**Saved entries:**
--- START ---
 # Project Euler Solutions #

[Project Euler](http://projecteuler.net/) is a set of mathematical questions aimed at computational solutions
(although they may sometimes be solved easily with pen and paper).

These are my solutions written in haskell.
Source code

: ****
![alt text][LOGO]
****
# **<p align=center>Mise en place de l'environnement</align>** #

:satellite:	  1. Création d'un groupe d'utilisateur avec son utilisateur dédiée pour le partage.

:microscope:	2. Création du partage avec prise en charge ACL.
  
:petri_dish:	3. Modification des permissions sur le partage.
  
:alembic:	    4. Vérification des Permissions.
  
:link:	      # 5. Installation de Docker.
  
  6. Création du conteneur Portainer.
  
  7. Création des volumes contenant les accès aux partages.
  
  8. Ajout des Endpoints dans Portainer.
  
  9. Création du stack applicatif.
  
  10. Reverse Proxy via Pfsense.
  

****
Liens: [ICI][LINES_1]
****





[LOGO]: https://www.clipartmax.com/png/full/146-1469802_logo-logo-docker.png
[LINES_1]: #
--- END ---
--- START ---
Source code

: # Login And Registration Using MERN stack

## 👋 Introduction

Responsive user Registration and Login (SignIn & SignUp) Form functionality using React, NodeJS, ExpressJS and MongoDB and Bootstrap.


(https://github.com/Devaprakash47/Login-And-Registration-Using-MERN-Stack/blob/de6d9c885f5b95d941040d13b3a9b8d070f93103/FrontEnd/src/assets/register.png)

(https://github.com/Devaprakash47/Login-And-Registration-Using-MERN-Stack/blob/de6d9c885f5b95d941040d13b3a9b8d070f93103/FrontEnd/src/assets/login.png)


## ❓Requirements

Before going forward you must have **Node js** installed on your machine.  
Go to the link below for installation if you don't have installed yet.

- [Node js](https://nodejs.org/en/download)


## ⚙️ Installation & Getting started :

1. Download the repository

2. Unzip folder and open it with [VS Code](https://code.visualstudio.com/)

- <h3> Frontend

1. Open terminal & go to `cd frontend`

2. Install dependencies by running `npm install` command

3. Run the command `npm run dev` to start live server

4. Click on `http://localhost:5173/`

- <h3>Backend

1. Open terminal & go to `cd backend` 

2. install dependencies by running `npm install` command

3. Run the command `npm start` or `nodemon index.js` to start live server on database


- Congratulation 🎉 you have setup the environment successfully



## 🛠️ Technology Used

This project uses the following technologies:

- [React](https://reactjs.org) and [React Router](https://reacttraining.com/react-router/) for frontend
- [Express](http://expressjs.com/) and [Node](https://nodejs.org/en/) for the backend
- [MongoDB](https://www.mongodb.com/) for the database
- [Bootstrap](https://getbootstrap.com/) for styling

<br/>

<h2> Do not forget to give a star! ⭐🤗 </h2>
--- END ---
--- START ---
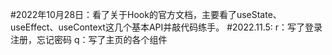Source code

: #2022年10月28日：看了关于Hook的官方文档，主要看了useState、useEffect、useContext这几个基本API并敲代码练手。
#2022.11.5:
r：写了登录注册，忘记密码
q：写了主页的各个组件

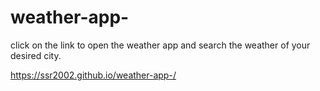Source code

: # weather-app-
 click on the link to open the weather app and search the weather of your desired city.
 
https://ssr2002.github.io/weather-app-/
--- END ---
**WHAT TO DO:** Out of the data above, transcribe exactly and only the lines starting with the line that has "# Project Euler Solutions #" and going on through the line that has "# **<p align=center>Mise", both included.

**PROBLEM SOLUTION:**
 # Project Euler Solutions #

[Project Euler](http://projecteuler.net/) is a set of mathematical questions aimed at computational solutions
(although they may sometimes be solved easily with pen and paper).

These are my solutions written in haskell.
Source code

: ****
![alt text][LOGO]
****
# **<p align=center>Mise en place de l'environnement</align>** #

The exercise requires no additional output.